Seed eating birds, such as finches, regularly fly into the garden to feast on seeds still attached to plants such as the Maximillian sunflower (Helianthus maximilliani, a native to Laramie County). These birds also search the ground for seeds that have already fallen from the garden’s plants. Over the last few weeks, a nightly visit from a hungry hawk has created some mayhem in the garden. Also contributing to this fall garden mayhem are squirrels that occasionally pull plants out of their holes in order to bury the acorns they retrieve from the library’s burr oak trees (Quercus macrocarpa, a native to northeastern Wyoming). These are all excellent signs of an active urban wildlife habitat!

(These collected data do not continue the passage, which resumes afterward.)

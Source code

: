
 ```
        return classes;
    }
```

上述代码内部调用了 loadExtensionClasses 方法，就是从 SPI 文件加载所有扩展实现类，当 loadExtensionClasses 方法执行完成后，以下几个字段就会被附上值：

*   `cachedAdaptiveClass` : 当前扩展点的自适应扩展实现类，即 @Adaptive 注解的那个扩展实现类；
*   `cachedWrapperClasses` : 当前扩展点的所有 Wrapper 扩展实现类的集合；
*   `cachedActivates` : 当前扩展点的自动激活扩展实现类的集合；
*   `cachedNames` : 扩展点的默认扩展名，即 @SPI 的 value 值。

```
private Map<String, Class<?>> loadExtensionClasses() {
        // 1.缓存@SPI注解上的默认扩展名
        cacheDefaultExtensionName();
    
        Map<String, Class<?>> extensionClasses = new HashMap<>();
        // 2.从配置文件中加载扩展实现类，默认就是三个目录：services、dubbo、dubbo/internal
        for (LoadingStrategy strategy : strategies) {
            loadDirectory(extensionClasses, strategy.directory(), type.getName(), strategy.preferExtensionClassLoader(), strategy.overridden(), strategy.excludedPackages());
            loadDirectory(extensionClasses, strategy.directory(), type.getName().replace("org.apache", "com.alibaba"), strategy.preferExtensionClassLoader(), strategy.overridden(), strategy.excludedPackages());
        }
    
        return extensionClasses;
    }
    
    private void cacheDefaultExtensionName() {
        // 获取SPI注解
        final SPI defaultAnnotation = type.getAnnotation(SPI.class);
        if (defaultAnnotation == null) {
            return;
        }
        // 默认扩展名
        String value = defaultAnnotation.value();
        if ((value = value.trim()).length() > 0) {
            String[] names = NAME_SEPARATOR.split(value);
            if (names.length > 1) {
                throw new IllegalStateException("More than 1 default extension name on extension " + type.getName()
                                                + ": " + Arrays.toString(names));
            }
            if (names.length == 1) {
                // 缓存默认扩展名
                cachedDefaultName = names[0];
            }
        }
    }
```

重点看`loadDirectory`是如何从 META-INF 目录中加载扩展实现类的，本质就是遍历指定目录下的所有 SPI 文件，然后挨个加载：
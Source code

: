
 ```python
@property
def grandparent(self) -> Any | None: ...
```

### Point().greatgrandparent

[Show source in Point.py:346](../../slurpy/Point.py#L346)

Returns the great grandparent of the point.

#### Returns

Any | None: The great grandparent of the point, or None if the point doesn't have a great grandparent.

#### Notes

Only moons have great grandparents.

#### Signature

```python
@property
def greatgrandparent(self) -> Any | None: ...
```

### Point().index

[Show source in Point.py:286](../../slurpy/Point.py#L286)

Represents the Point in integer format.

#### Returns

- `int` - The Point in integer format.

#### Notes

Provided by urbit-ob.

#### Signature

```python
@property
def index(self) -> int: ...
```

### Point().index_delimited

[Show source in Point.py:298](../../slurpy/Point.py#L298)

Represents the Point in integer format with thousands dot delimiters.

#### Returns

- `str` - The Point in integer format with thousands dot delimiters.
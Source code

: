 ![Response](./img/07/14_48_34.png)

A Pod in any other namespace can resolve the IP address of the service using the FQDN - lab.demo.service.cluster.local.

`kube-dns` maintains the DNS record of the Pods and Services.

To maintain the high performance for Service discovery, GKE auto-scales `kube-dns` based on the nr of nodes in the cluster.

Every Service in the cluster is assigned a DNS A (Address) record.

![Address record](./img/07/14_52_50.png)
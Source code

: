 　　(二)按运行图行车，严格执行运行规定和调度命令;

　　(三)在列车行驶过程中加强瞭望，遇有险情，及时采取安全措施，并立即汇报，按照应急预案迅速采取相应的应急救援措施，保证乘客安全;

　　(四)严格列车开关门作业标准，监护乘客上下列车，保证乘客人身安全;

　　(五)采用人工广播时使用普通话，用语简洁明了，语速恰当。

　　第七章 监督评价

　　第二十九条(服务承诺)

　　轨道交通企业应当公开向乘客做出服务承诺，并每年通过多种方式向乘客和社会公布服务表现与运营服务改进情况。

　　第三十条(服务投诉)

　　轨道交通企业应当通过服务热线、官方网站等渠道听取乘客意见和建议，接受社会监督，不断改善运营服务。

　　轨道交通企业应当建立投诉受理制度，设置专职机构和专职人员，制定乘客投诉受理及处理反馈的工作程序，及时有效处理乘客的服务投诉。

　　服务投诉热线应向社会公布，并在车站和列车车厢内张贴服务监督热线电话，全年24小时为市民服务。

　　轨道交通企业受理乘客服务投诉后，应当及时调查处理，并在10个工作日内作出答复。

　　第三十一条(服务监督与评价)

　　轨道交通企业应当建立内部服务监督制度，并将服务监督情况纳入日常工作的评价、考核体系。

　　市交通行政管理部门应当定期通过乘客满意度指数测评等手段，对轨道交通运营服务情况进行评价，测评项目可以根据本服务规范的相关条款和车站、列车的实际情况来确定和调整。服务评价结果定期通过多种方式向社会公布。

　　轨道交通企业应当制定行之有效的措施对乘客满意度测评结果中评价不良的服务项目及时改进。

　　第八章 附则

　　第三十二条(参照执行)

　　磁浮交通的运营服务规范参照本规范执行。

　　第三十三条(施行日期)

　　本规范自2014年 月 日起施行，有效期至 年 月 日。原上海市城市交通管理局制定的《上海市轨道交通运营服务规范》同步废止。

Volunteers are putting the project to bed for the 2020 season. This entails end-of-season chores such as seeding the rain garden with native plants that require cold stratification to germinate in the spring and seeding other native plants that require a host plant to survive, such as Indian Paintbrush species (Castilleja ssp.). Volunteers are also collecting seeds that will be available in the Seed Library’s 2021 offerings.

Since this is a multi-year project, end-of-season chores also include some spring season preparation. This includes multiple methods of weed smothering to better manage the active soil seed bank in the project area. Weed smothering techniques include covering areas with heavy black plastic or thickly mulched cardboard/multi-layers of newspaper to prevent early spring germination of cool season weeds. Gradually these areas will be uncovered and planted or seeded with native plants.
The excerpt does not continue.